Background: I was researching N3882, which proposes an implementation-defined maximum number of lines in a source file, as reported by __LINE__. No implementation currently diagnoses such overflow. Currently there is a specific (but widely flouted) requirement that #line directives not overflow. It seems misguided to specify such a half-measure over such a minor issue, but on the other hand most similar limits are already diagnosed without any requirement in place.
> On 1/23/14, Matt Austern <austern_at_[hidden]> wrote:
>> On Wed, Jan 22, 2014, David Krauss <david_work_at_[hidden]> wrote:
>>> If a program is abnormally terminated, most environments emit a
>>> message which counts toward the diagnostic requirement. An OS/shell
>>> which doesn't, or which allows the stack to overflow into the heap,
>>> is unsuitable for development work.
>
> I've developed on many systems that do not have those guarantees.
> We should not be concerned so much development as with deployment,
> because problems get larger or machines get smaller when progrems
> get deployed.
Just to be clear, I only intended to say that compile-time diagnosis is always reasonable, if only a message noting abnormal termination of the compiler itself. (What would a “diagnostic message” look like on a deployment target with no output device whatsoever?)
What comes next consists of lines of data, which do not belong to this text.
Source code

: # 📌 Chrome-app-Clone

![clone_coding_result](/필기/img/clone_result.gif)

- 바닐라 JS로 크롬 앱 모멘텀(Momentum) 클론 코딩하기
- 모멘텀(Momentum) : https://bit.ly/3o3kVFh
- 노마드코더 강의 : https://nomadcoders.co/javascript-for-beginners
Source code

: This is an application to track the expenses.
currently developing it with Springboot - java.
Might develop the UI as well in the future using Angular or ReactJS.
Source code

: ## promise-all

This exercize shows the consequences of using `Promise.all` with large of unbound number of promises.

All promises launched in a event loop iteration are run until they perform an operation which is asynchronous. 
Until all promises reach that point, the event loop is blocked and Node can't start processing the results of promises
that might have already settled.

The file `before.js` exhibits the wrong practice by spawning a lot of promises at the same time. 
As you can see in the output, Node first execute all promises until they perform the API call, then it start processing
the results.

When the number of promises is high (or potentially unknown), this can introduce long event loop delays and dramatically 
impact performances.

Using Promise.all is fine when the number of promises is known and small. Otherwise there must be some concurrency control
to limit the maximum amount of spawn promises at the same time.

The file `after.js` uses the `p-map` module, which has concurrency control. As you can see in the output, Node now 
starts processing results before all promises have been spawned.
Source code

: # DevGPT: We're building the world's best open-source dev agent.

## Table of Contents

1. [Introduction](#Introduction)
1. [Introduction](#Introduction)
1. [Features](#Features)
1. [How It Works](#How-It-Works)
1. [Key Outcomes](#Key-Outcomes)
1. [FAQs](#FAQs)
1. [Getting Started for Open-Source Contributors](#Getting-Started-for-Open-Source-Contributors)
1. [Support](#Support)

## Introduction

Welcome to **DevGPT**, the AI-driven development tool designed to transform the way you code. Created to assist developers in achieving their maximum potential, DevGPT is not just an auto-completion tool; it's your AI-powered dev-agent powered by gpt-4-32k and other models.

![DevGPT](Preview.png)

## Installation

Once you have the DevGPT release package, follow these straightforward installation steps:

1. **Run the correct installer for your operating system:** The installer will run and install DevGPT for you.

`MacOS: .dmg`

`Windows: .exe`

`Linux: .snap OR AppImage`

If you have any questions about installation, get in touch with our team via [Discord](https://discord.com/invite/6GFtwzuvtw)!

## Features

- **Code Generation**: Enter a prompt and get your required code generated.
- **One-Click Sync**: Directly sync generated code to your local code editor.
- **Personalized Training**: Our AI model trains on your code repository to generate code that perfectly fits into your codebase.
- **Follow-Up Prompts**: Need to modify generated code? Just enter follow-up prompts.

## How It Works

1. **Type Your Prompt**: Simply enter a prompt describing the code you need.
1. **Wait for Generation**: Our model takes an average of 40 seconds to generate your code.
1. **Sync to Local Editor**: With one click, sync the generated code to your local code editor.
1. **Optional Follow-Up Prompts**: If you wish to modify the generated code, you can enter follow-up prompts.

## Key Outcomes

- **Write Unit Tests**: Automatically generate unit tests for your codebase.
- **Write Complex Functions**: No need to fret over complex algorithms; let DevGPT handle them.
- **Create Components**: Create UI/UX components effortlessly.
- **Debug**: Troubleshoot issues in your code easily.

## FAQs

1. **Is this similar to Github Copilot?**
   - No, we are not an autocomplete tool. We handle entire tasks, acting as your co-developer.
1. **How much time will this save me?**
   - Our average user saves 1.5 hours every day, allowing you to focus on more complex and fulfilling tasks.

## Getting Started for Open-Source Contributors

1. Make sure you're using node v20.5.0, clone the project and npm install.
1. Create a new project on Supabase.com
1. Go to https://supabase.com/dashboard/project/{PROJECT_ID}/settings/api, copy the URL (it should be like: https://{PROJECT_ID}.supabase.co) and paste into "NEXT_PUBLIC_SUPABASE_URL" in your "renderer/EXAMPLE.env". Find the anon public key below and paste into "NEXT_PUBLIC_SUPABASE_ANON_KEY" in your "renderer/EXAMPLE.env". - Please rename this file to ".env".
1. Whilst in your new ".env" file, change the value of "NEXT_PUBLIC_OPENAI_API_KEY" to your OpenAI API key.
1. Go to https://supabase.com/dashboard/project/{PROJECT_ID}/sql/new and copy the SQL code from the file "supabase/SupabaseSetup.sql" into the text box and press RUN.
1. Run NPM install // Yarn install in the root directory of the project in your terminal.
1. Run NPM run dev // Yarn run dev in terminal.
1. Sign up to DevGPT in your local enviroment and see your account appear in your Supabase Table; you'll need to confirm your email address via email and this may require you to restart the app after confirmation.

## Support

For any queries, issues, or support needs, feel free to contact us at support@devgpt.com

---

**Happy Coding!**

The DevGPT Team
In embedded development, you might build on a limited target system which can barely support a compiler, but in such situations you often have another compiler from the vendor on hand as well. I think such marginal, target-hosted compilers can reasonably be deemed noncompliant if truly quiet failure is a possible behavior. Users can get some assurance from the corresponding desktop implementation, and in any case such a setup is genuinely unreliable. (Also, this sort of application doesn’t seem to much concern new revisions of C++.)
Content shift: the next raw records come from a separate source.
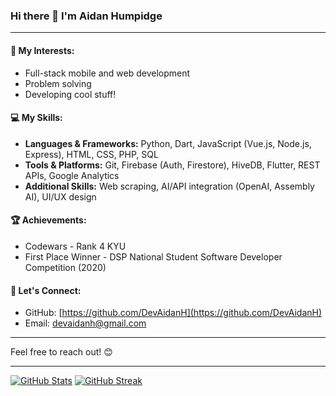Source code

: ### Hi there 👋 I'm Aidan Humpidge

---
#### 🔭 My Interests:

* Full-stack mobile and web development
* Problem solving
* Developing cool stuff!

#### 💻 My Skills:

* **Languages & Frameworks:** Python, Dart, JavaScript (Vue.js, Node.js, Express), HTML, CSS, PHP, SQL
* **Tools & Platforms:** Git, Firebase (Auth, Firestore), HiveDB, Flutter, REST APIs, Google Analytics
* **Additional Skills:** Web scraping, AI/API integration (OpenAI, Assembly AI), UI/UX design

#### 🏆 Achievements:

* Codewars - Rank 4 KYU
* First Place Winner - DSP National Student Software Developer Competition (2020)

#### 🤝 Let's Connect:

* GitHub: [https://github.com/DevAidanH](https://github.com/DevAidanH)
* Email: devaidanh@gmail.com

---

Feel free to reach out! 😊

---
[![GitHub Stats](https://github-readme-stats.vercel.app/api?username=DevAidanH&show_icons=true&theme=material-palenight)](https://github.com/DevAidanH)
[![GitHub Streak](https://github-readme-streak-stats.herokuapp.com/?user=DevAidanH&theme=material-palenight)](https://github.com/DevAidanH)
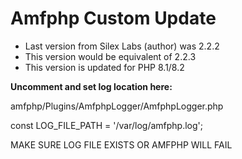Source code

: 
# Amfphp Custom Update
- Last version from Silex Labs (author) was 2.2.2
- This version would be equivalent of 2.2.3
- This version is updated for PHP 8.1/8.2

**Uncomment and set log location here:**

amfphp/Plugins/AmfphpLogger/AmfphpLogger.php

const LOG_FILE_PATH = '/var/log/amfphp.log';

MAKE SURE LOG FILE EXISTS OR AMFPHP WILL FAIL
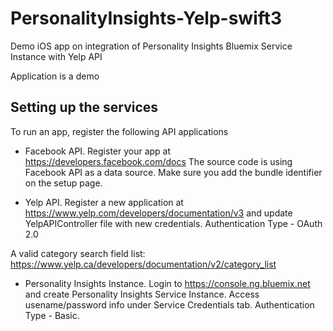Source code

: 
# PersonalityInsights-Yelp-swift3
 Demo iOS app on integration of Personality Insights Bluemix Service Instance with Yelp API

Application is a demo 

## Setting up the services
To run an app, register the following API applications

* Facebook API. Register your app at https://developers.facebook.com/docs 
The source code is using Facebook API as a data source. Make sure you add the bundle identifier on the setup page.

* Yelp API. Register a new application at https://www.yelp.com/developers/documentation/v3 and update YelpAPIController file with new credentials. Authentication Type - OAuth 2.0

A valid category search field list: https://www.yelp.ca/developers/documentation/v2/category_list

* Personality Insights Instance. Login to https://console.ng.bluemix.net and create Personality Insights Service Instance. Access usename/password info under Service Credentials tab. Authentication Type - Basic.




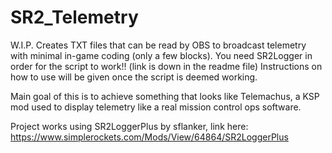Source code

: # SR2_Telemetry
W.I.P. Creates TXT files that can be read by OBS to broadcast telemetry with minimal in-game coding (only a few blocks). You need SR2Logger in order for the script to work!! (link is down in the readme file) Instructions on how to use will be given once the script is deemed working.

Main goal of this is to achieve something that looks like Telemachus, a KSP mod used to display telemetry like a real mission control ops software.







Project works using SR2LoggerPlus by sflanker, link here:
https://www.simplerockets.com/Mods/View/64864/SR2LoggerPlus
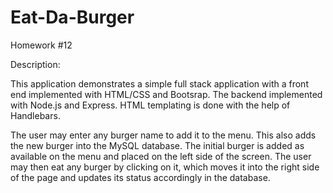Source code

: # Eat-Da-Burger
Homework #12


Description:

This application demonstrates a simple full stack application with a front end implemented with HTML/CSS and Bootsrap.  The backend implemented with Node.js and Express. HTML templating is done with the help of Handlebars.

The user may enter any burger name to add it to the menu. This also adds the new burger into the MySQL database. The initial burger is added as available on the menu and placed on the left side of the screen. The user may then eat any burger by clicking on it, which moves it into the right side of the page and updates its status accordingly in the database.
>> There's no guarantee that running out of heap space will give you
>> an std::bad_alloc. Implementations make an effort to do that, but
>> there are many reasons why they might not succeed. (Maybe the
>> exception-handling subsystem itself requires dynamic memory
>> allocation and whatever emergency reserve the system keeps on hand
>> has been exhausted; maybe instead of a hard failure from address
>> space exhaustion, the entire machine will page itself into
>> uselessness.)
>
> Following up, getting an application to respond well to resource
> exhaustion is a harder task than getting the programming system to
> report exaustion. So, the question I have is how does one program
> systems to be robust to resource exhaustion and what should the
> language do to help that?
I don’t want this to turn into a discussion about robust applications.
Yes, if you send the compiler into an endless loop, or the OS halts it due to memory overcommitment, there may be no diagnostic. Perhaps there should be an additional provision that the translation process may fail to terminate upon exceeding a limit.
But UB means a defective executable may be produced, and implementations tend to do better than that, because it’s what customers demand. The standard should formalize the practice of reporting excessive recursion.
Background: I was researching N3882, which proposes an implementation-defined maximum number of lines in a source file, as reported by __LINE__. No implementation currently diagnoses such overflow. Currently there is a specific (but widely flouted) requirement that #line directives not overflow. It seems misguided to specify such a half-measure over such a minor issue, but on the other hand most similar limits are already diagnosed without any requirement in place.